Methods: Using publicly available Medicare Part D claims data, we identified regional and national provider prescribing profile variation with unsupervised clustering and t-distributed stochastic neighbor embedding (t-SNE) dimensional reduction techniques. Additionally, we examined differences between regionally representative prescribing patterns for major metropolitan areas.
Results: Distributions of prescribing volume and medication diversity were highly skewed among over 800,000 Medicare Part D providers, and medical specialties had characteristic prescribing patterns. Although the number of Medicare providers in each state was highly correlated with the number of Medicare Part D enrollees, some states were enriched for providers with >10,000 prescription claims annually. Hierarchical clustering and t-SNE dimension-reduction visualization of drug- or drug-class prescribing patterns revealed that providers cluster strongly based on specialty and sub-specialty, with large regional variations in prescribing patterns. Major metropolitan areas had distinct prescribing patterns that tended to group by major geographical divisions.
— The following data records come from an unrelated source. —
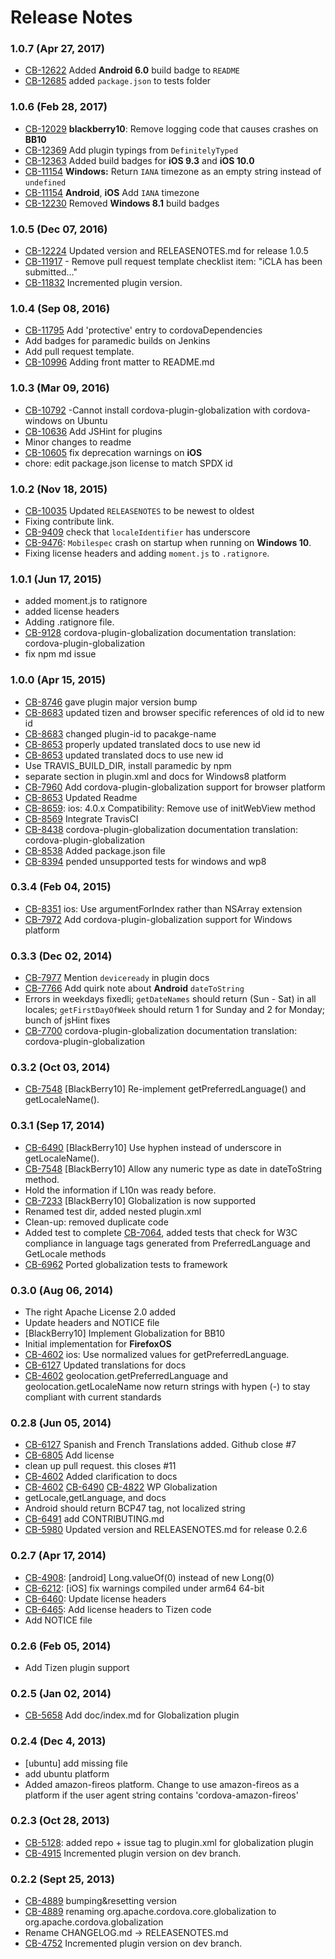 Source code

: <!--
#
# Licensed to the Apache Software Foundation (ASF) under one
# or more contributor license agreements.  See the NOTICE file
# distributed with this work for additional information
# regarding copyright ownership.  The ASF licenses this file
# to you under the Apache License, Version 2.0 (the
# "License"); you may not use this file except in compliance
# with the License.  You may obtain a copy of the License at
# 
# http://www.apache.org/licenses/LICENSE-2.0
# 
# Unless required by applicable law or agreed to in writing,
# software distributed under the License is distributed on an
# "AS IS" BASIS, WITHOUT WARRANTIES OR CONDITIONS OF ANY
#  KIND, either express or implied.  See the License for the
# specific language governing permissions and limitations
# under the License.
#
-->
# Release Notes

### 1.0.7 (Apr 27, 2017)
* [CB-12622](https://issues.apache.org/jira/browse/CB-12622) Added **Android 6.0** build badge to `README`
* [CB-12685](https://issues.apache.org/jira/browse/CB-12685) added `package.json` to tests folder

### 1.0.6 (Feb 28, 2017)
* [CB-12029](https://issues.apache.org/jira/browse/CB-12029) **blackberry10**: Remove logging code that causes crashes on **BB10**
* [CB-12369](https://issues.apache.org/jira/browse/CB-12369) Add plugin typings from `DefinitelyTyped`
* [CB-12363](https://issues.apache.org/jira/browse/CB-12363) Added build badges for **iOS 9.3** and **iOS 10.0**
* [CB-11154](https://issues.apache.org/jira/browse/CB-11154) **Windows:** Return `IANA` timezone as an empty string instead of `undefined`
* [CB-11154](https://issues.apache.org/jira/browse/CB-11154) **Android**, **iOS** Add `IANA` timezone
* [CB-12230](https://issues.apache.org/jira/browse/CB-12230) Removed **Windows 8.1** build badges

### 1.0.5 (Dec 07, 2016)
* [CB-12224](https://issues.apache.org/jira/browse/CB-12224) Updated version and RELEASENOTES.md for release 1.0.5
* [CB-11917](https://issues.apache.org/jira/browse/CB-11917) - Remove pull request template checklist item: "iCLA has been submitted…"
* [CB-11832](https://issues.apache.org/jira/browse/CB-11832) Incremented plugin version.

### 1.0.4 (Sep 08, 2016)
* [CB-11795](https://issues.apache.org/jira/browse/CB-11795) Add 'protective' entry to cordovaDependencies
* Add badges for paramedic builds on Jenkins
* Add pull request template.
* [CB-10996](https://issues.apache.org/jira/browse/CB-10996) Adding front matter to README.md

### 1.0.3 (Mar 09, 2016)
* [CB-10792](https://issues.apache.org/jira/browse/CB-10792) -Cannot install cordova-plugin-globalization with cordova-windows on Ubuntu
* [CB-10636](https://issues.apache.org/jira/browse/CB-10636) Add JSHint for plugins
* Minor changes to readme
* [CB-10605](https://issues.apache.org/jira/browse/CB-10605) fix deprecation warnings on **iOS**
* chore: edit package.json license to match SPDX id

### 1.0.2 (Nov 18, 2015)
* [CB-10035](https://issues.apache.org/jira/browse/CB-10035) Updated `RELEASENOTES` to be newest to oldest
* Fixing contribute link.
* [CB-9409](https://issues.apache.org/jira/browse/CB-9409) check that `localeIdentifier` has underscore
* [CB-9476](https://issues.apache.org/jira/browse/CB-9476): `Mobilespec` crash on startup when running on **Windows 10**.
* Fixing license headers and adding `moment.js` to `.ratignore`.

### 1.0.1 (Jun 17, 2015)
* added moment.js to ratignore
* added license headers
* Adding .ratignore file.
* [CB-9128](https://issues.apache.org/jira/browse/CB-9128) cordova-plugin-globalization documentation translation: cordova-plugin-globalization
* fix npm md issue

### 1.0.0 (Apr 15, 2015)
* [CB-8746](https://issues.apache.org/jira/browse/CB-8746) gave plugin major version bump
* [CB-8683](https://issues.apache.org/jira/browse/CB-8683) updated tizen and browser specific references of old id to new id
* [CB-8683](https://issues.apache.org/jira/browse/CB-8683) changed plugin-id to pacakge-name
* [CB-8653](https://issues.apache.org/jira/browse/CB-8653) properly updated translated docs to use new id
* [CB-8653](https://issues.apache.org/jira/browse/CB-8653) updated translated docs to use new id
* Use TRAVIS_BUILD_DIR, install paramedic by npm
* separate section in plugin.xml and docs for Windows8 platform
* [CB-7960](https://issues.apache.org/jira/browse/CB-7960) Add cordova-plugin-globalization support for browser platform
* [CB-8653](https://issues.apache.org/jira/browse/CB-8653) Updated Readme
* [CB-8659](https://issues.apache.org/jira/browse/CB-8659): ios: 4.0.x Compatibility: Remove use of initWebView method
* [CB-8569](https://issues.apache.org/jira/browse/CB-8569) Integrate TravisCI
* [CB-8438](https://issues.apache.org/jira/browse/CB-8438) cordova-plugin-globalization documentation translation: cordova-plugin-globalization
* [CB-8538](https://issues.apache.org/jira/browse/CB-8538) Added package.json file
* [CB-8394](https://issues.apache.org/jira/browse/CB-8394) pended unsupported tests for windows and wp8

### 0.3.4 (Feb 04, 2015)
* [CB-8351](https://issues.apache.org/jira/browse/CB-8351) ios: Use argumentForIndex rather than NSArray extension
* [CB-7972](https://issues.apache.org/jira/browse/CB-7972) Add cordova-plugin-globalization support for Windows platform

### 0.3.3 (Dec 02, 2014)
* [CB-7977](https://issues.apache.org/jira/browse/CB-7977) Mention `deviceready` in plugin docs
* [CB-7766](https://issues.apache.org/jira/browse/CB-7766) Add quirk note about **Android** `dateToString`
* Errors in weekdays fixedli; `getDateNames` should return (Sun - Sat) in all locales; `getFirstDayOfWeek` should return 1 for Sunday and 2 for Monday; bunch of jsHint fixes
* [CB-7700](https://issues.apache.org/jira/browse/CB-7700) cordova-plugin-globalization documentation translation: cordova-plugin-globalization

### 0.3.2 (Oct 03, 2014)
* [CB-7548](https://issues.apache.org/jira/browse/CB-7548) [BlackBerry10] Re-implement getPreferredLanguage() and getLocaleName().

### 0.3.1 (Sep 17, 2014)
* [CB-6490](https://issues.apache.org/jira/browse/CB-6490) [BlackBerry10] Use hyphen instead of underscore in getLocaleName().
* [CB-7548](https://issues.apache.org/jira/browse/CB-7548) [BlackBerry10] Allow any numeric type as date in dateToString method.
* Hold the information if L10n was ready before.
* [CB-7233](https://issues.apache.org/jira/browse/CB-7233) [BlackBerry10] Globalization is now supported
* Renamed test dir, added nested plugin.xml
* Clean-up: removed duplicate code
* Added test to complete [CB-7064](https://issues.apache.org/jira/browse/CB-7064), added tests that check for W3C compliance in language tags generated from PreferredLanguage and GetLocale methods
* [CB-6962](https://issues.apache.org/jira/browse/CB-6962) Ported globalization tests to framework

### 0.3.0 (Aug 06, 2014)
* The right Apache License 2.0 added
* Update headers and NOTICE file
* [BlackBerry10] Implement Globalization for BB10
* Initial implementation for **FirefoxOS**
* [CB-4602](https://issues.apache.org/jira/browse/CB-4602) ios: Use normalized values for getPreferredLanguage.
* [CB-6127](https://issues.apache.org/jira/browse/CB-6127) Updated translations for docs
* [CB-4602](https://issues.apache.org/jira/browse/CB-4602) geolocation.getPreferredLanguage and geolocation.getLocaleName now return strings with hypen (-) to stay compliant with current standards

### 0.2.8 (Jun 05, 2014)
* [CB-6127](https://issues.apache.org/jira/browse/CB-6127) Spanish and French Translations added. Github close #7
* [CB-6805](https://issues.apache.org/jira/browse/CB-6805) Add license
* clean up pull request. this closes #11
* [CB-4602](https://issues.apache.org/jira/browse/CB-4602) Added clarification to docs
* [CB-4602](https://issues.apache.org/jira/browse/CB-4602) [CB-6490](https://issues.apache.org/jira/browse/CB-6490) [CB-4822](https://issues.apache.org/jira/browse/CB-4822) WP Globalization
* getLocale,getLanguage, and docs
* Android should return BCP47 tag, not localized string
* [CB-6491](https://issues.apache.org/jira/browse/CB-6491) add CONTRIBUTING.md
* [CB-5980](https://issues.apache.org/jira/browse/CB-5980) Updated version and RELEASENOTES.md for release 0.2.6

### 0.2.7 (Apr 17, 2014)
* [CB-4908](https://issues.apache.org/jira/browse/CB-4908): [android] Long.valueOf(0) instead of new Long(0)
* [CB-6212](https://issues.apache.org/jira/browse/CB-6212): [iOS] fix warnings compiled under arm64 64-bit
* [CB-6460](https://issues.apache.org/jira/browse/CB-6460): Update license headers
* [CB-6465](https://issues.apache.org/jira/browse/CB-6465): Add license headers to Tizen code
* Add NOTICE file

### 0.2.6 (Feb 05, 2014)
* Add Tizen plugin support

### 0.2.5 (Jan 02, 2014)
* [CB-5658](https://issues.apache.org/jira/browse/CB-5658) Add doc/index.md for Globalization plugin

### 0.2.4 (Dec 4, 2013)
* [ubuntu] add missing file
* add ubuntu platform
* Added amazon-fireos platform. Change to use amazon-fireos as a platform if the user agent string contains 'cordova-amazon-fireos'

### 0.2.3 (Oct 28, 2013)
* [CB-5128](https://issues.apache.org/jira/browse/CB-5128): added repo + issue tag to plugin.xml for globalization plugin
* [CB-4915](https://issues.apache.org/jira/browse/CB-4915) Incremented plugin version on dev branch.

### 0.2.2 (Sept 25, 2013)
* [CB-4889](https://issues.apache.org/jira/browse/CB-4889) bumping&resetting version
* [CB-4889](https://issues.apache.org/jira/browse/CB-4889) renaming org.apache.cordova.core.globalization to org.apache.cordova.globalization
* Rename CHANGELOG.md -> RELEASENOTES.md
* [CB-4752](https://issues.apache.org/jira/browse/CB-4752) Incremented plugin version on dev branch.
Conclusions: There is substantial prescribing variation among providers in Medicare Part D both between and within specialties. Large regional variations in prescribing patterns, particularly among major metropolitan areas, were also seen. Unsupervised clustering and t-SNE dimension-reduction are an effective means to examine variation in provider prescribing patterns, including substantial regional and medical specialty variation.
This manuscript was submitted for peer review to BMC Medical Informatics and Decision Making on September 3, 2017.